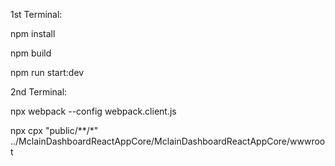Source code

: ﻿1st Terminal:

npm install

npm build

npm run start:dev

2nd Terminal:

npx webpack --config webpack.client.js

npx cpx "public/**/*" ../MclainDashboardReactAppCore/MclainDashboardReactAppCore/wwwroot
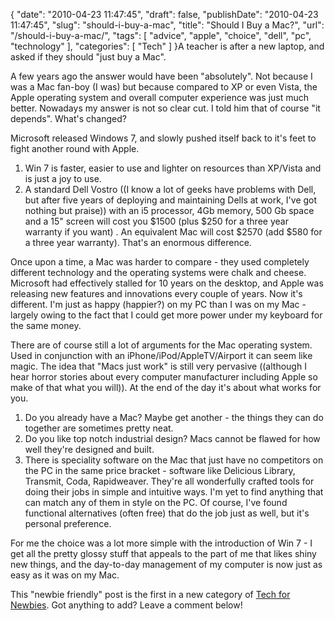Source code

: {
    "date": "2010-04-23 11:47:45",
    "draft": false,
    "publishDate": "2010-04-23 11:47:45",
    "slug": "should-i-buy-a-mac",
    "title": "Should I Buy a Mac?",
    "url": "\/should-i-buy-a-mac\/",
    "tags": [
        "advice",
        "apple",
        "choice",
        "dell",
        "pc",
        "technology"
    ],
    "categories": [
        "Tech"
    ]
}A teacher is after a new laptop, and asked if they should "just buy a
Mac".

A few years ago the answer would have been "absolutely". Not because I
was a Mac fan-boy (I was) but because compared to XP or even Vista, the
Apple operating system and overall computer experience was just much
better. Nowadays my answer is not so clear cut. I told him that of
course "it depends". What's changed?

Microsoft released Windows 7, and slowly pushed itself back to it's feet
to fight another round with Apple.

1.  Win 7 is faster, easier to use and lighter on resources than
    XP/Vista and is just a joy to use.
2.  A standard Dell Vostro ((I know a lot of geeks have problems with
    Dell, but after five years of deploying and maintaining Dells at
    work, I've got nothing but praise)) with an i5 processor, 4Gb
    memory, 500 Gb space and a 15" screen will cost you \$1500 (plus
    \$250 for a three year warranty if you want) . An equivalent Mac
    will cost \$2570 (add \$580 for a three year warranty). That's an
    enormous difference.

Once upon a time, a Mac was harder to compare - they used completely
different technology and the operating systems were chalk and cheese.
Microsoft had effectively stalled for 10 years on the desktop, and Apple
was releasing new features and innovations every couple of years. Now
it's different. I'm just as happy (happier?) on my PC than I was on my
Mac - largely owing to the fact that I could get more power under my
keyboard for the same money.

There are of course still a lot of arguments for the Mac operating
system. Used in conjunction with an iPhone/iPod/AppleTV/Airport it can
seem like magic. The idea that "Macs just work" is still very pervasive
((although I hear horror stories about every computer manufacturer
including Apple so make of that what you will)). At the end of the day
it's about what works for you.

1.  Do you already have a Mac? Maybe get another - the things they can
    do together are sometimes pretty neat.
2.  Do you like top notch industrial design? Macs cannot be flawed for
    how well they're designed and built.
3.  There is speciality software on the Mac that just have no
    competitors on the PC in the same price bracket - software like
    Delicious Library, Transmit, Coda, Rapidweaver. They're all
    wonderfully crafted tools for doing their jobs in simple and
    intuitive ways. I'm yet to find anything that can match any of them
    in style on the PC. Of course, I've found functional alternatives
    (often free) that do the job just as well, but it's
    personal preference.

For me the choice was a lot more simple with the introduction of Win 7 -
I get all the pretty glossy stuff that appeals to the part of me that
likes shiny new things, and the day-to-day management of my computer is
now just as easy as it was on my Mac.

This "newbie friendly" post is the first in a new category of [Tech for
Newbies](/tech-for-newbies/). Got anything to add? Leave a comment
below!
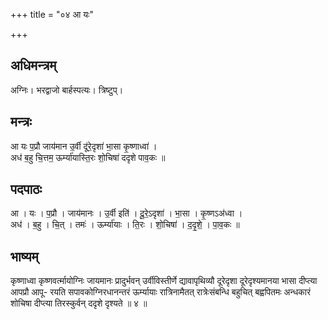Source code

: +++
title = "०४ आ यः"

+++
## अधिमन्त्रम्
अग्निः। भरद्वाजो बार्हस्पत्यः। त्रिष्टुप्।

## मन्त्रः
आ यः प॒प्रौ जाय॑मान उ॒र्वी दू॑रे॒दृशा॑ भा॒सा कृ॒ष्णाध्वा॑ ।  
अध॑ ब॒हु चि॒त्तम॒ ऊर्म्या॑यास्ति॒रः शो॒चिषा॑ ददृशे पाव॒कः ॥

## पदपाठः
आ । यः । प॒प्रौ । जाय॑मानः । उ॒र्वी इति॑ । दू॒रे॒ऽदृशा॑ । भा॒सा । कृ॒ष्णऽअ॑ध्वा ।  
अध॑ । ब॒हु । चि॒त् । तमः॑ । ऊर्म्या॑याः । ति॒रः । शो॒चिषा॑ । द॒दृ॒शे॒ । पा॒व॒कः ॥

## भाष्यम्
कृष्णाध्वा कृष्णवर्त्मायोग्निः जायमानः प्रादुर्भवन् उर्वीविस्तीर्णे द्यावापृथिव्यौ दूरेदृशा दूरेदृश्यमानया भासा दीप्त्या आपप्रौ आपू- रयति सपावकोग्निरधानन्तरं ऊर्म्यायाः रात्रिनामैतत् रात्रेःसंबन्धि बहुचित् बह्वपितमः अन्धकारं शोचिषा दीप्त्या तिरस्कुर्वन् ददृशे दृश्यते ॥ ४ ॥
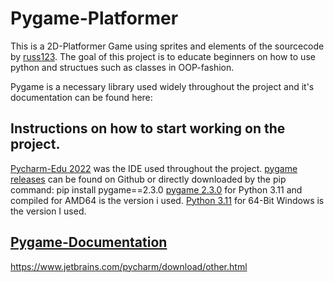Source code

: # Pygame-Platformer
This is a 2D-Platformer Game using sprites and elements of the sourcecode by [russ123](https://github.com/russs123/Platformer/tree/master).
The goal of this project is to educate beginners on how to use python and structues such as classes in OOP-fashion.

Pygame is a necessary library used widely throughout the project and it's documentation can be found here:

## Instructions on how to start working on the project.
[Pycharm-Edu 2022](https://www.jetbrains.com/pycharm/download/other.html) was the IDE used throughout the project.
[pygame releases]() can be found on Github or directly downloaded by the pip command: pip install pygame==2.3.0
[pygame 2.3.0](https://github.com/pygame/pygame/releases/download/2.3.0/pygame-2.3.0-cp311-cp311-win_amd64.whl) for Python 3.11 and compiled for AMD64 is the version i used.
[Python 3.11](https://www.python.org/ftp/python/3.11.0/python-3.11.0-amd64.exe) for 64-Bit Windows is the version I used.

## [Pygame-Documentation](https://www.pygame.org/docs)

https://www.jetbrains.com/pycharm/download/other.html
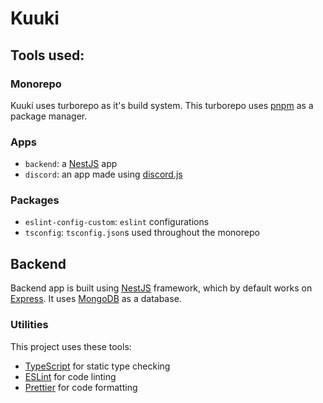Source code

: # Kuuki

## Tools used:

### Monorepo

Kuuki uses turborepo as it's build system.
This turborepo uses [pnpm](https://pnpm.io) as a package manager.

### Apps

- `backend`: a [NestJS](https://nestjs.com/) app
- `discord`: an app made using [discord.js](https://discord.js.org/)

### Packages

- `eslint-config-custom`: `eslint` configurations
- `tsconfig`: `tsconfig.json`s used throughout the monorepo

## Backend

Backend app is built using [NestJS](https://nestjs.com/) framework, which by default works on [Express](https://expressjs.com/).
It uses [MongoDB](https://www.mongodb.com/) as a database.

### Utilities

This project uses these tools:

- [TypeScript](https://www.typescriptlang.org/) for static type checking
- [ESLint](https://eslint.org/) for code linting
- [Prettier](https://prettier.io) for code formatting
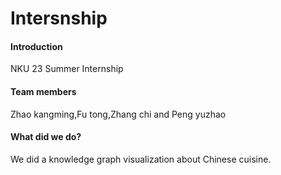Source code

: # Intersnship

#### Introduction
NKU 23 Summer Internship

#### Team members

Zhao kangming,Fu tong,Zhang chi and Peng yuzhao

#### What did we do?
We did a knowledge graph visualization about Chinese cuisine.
****
● **What you have to do**:
Using the listing above, show each line with the word "built" in it.

● **Reply to the task**:
    how well they're designed and built.
Backend app is built using [NestJS](https://nestjs.com/) framework, which by default works on [Express](https://expressjs.com/).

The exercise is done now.